Hydrogen equilibrium separation factors in metal/hydrogen systems, a synopsis on the basis of the localized harmonic oscillator model

Abstract

AbstractThe isotopic equilibrium separation factor between gas phase hydrogen and hydrogen in metals is calculated for H‐D mixtures and H‐T mixtures between 150 K and 1000 K. Parameter for the calculations is the vibrational energy of hydrogen in interstitial lattice positions. The interstitial hydrogen isotopes are treated as localized Einstein‐oscillators of three‐fold degeneracy. The influence of lower point‐symmetries of interstitial positions is discussed by way of the Ta/hydrogen system as an example. The separation factors evaluated relate to tracer conditions as established with vanishing concentrations of deuterium (tritium).

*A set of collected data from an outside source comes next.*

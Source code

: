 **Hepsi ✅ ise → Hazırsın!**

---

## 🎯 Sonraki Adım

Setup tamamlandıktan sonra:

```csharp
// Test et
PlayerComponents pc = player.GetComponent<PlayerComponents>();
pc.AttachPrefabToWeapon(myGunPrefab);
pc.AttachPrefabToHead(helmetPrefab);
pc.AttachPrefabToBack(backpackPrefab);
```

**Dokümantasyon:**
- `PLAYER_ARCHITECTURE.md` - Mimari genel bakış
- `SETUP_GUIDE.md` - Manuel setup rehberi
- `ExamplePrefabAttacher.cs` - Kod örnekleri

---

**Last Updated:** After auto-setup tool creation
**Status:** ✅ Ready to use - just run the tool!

It is shown, how the separation factor for optional deuterium (tritium)‐concentrations in the gas phase is obtained from the tracer separation factor in question. — Special attention is drawn to the fact that metal/hydrogen systems, which dissolve hydrogen in tetrahedral interstitial positions, invert the direction of the isotope effect at a certain temperature. Inversion temperatures are given as a function of the local mode energy. Systems with H in octahedral (tetrahedral) positions are discussed with respect to technical utility. — The calculations are examined by means of experimentally determined separation factors and in the light of recent neutron vibrational spectroscopy work on metal/hydrogen systems.